足元で、のどの炎症や結膜炎などの症状が出る「咽頭結膜熱」、いわゆるプール熱の流行が拡大しています。国立感染症研究所がまとめた4日から10日までの1週間(第36週)の定点医療機関当たりの報告数は、過去10年間で最も多くなっています。患者が増加傾向の自治体では、手洗いなどの感染予防の徹底を求めています。
国立感染症研究所によりますと、9月10日までの1週間に全国約3000の小児科の定点医療機関から報告された患者の数は、前の週から900人余り増え、3964人でした。
1医療機関当たりの患者数は1・26人と、前の週よりも0・29人増え、過去10年で最も多くなっています。
都道府県別では、大阪府が3・92人で最も多く、福岡県(3・72人)、沖縄県(2・65人)、奈良県(2・59人)、茨城県(2・53人)、京都府、愛媛県(ともに2・49人)、佐賀県(2・17人)、兵庫県(2・12人)、大分県(1・81人)などが続きました。
大阪府では2週連続で警報基準値(3・0人)を上回りました。福岡では3週連続で増加し、第36週に警報基準値を超過しました。福岡県感染症情報センターは週報で、手洗いやうがいをしたり、感染した人との密接な接触(タオルなどは別に使う)を避けたりするといった感染予防を呼び掛けています。
咽頭結膜熱は、アデノウイルスによる急性ウイルス性感染症で、のどの炎症や発熱、結膜炎の症状が出ます。プールでの感染も多いことから「プール熱」とも呼ばれ、主に夏場に流行します。感染経路は主に接触感染や飛沫感染で、タオルやドアの取っ手、エレベーターのボタンなど患者が触れたものを介してうつり、保育園、幼稚園、小学校などで小児の集団発生も少なくありません。
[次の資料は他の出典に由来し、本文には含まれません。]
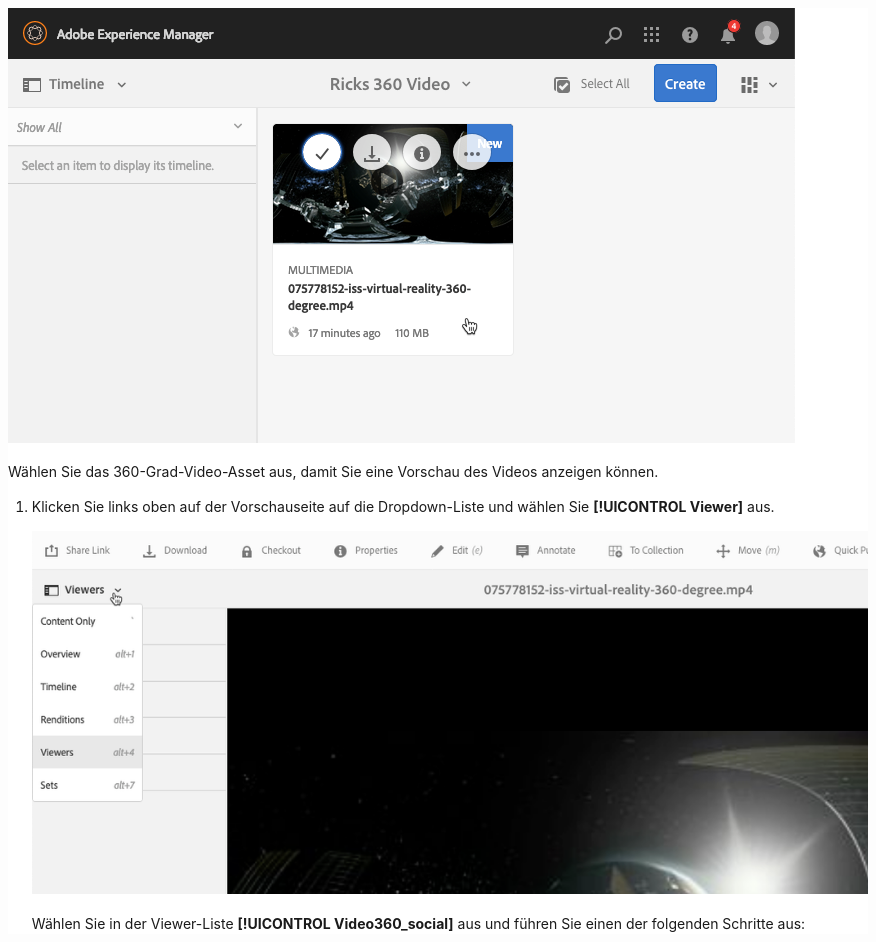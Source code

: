    ![6_5_360video-selecttopreview-1](assets/6_5_360video-selecttopreview-1.png)

   Wählen Sie das 360-Grad-Video-Asset aus, damit Sie eine Vorschau des Videos anzeigen können.

1. Klicken Sie links oben auf der Vorschauseite auf die Dropdown-Liste und wählen Sie **[!UICONTROL Viewer]** aus.

   ![6_5_360video-preview-viewers](assets/6_5_360video-preview-viewers.png)

   Wählen Sie in der Viewer-Liste **[!UICONTROL Video360_social]** aus und führen Sie einen der folgenden Schritte aus:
子供の感染症に詳しい、国立病院機構三重病院の谷口清州院長は、「夏休みの時期にウイルスが全国に広がり、その後学校が再開したことで急増しているとみられる。流行はしばらく続く可能性があり、おう吐や強い頭痛の症状や、食事や水分がとれないなどの様子がある場合は医療機関を受診してほしい」と話しています。